Some suggest that paid sick days aren’t needed because most employers already provide paid sick days. But the fact is, according to the Institute for Women’s Policy Research, more than 245,000 Maine workers lack a single paid sick day. Some big companies that offer the time often leave out significant groups, such as part-timers or those newer to the job. And, for some, using the time you’ve earned may still result in getting disciplined or even fired.
Some suggest that whether or not an employee gets sick days should be up to the employer’s discretion. But the H1N1 flu doesn’t discriminate. Every child needs protection.
Some suggest that the cost of providing three paid sick days to their workers is just too great. But as someone who has had to close down my entire business for several days to allow children to recover from a contagious illness, I can tell you that those costs are already being incurred. In this case, my business is paying for yours. That’s not right. When it comes to public health, we all must share the responsibility. Besides, it’s much less expensive to provide paid sick days on occasion then the loss of productivity when illness shuts down an entire workplace.

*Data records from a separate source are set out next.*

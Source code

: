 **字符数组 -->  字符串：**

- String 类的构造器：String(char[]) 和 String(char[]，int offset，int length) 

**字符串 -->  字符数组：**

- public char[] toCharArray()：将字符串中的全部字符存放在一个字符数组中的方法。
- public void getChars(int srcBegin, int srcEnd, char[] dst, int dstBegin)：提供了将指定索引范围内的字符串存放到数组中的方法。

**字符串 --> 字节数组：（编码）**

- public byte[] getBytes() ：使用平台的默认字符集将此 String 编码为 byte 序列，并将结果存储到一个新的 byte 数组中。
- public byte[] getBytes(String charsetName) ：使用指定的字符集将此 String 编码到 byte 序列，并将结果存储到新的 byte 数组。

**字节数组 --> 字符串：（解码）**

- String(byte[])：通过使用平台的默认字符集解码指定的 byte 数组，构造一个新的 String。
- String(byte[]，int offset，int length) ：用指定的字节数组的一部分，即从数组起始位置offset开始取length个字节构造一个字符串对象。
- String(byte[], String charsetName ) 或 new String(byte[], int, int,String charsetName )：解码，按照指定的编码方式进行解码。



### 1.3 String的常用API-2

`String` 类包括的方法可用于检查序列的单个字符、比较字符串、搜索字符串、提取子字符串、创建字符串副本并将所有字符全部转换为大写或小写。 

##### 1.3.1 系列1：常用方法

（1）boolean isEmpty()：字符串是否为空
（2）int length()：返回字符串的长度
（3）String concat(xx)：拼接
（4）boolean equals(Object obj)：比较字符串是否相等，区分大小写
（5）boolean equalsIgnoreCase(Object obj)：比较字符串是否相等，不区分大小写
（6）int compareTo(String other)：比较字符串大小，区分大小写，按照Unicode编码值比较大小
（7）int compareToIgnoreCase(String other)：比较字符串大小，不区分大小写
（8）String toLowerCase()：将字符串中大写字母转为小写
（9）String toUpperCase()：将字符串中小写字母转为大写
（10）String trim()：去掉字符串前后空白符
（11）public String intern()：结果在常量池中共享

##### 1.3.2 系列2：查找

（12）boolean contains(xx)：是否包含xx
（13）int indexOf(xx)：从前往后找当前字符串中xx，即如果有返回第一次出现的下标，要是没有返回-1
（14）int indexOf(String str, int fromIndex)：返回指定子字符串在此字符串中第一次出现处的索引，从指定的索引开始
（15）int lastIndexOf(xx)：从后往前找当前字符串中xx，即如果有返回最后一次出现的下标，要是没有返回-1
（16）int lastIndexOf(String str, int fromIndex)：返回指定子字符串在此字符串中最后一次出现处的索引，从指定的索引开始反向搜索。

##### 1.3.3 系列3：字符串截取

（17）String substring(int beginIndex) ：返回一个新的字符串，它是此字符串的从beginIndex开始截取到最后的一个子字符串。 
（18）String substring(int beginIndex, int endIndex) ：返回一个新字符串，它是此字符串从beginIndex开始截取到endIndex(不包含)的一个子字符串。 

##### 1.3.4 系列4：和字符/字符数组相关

My experiences as a teacher in early child care made me painfully aware of the lack of support available to some families. When illness strikes, families are left with an impossible choice: care for my children or keep my job. This simply should not be a question a parent should ever have to ask.
These facts add up to one thing: an impossible choice for parents, and it means more risk of H1N1. Maine lawmakers need to pass this bill, guaranteeing to all workers what smart employers already offer — paid sick days to protect yourself, business productivity and the public health.
Jessica Bickford is a case manager at a child care center in Bangor.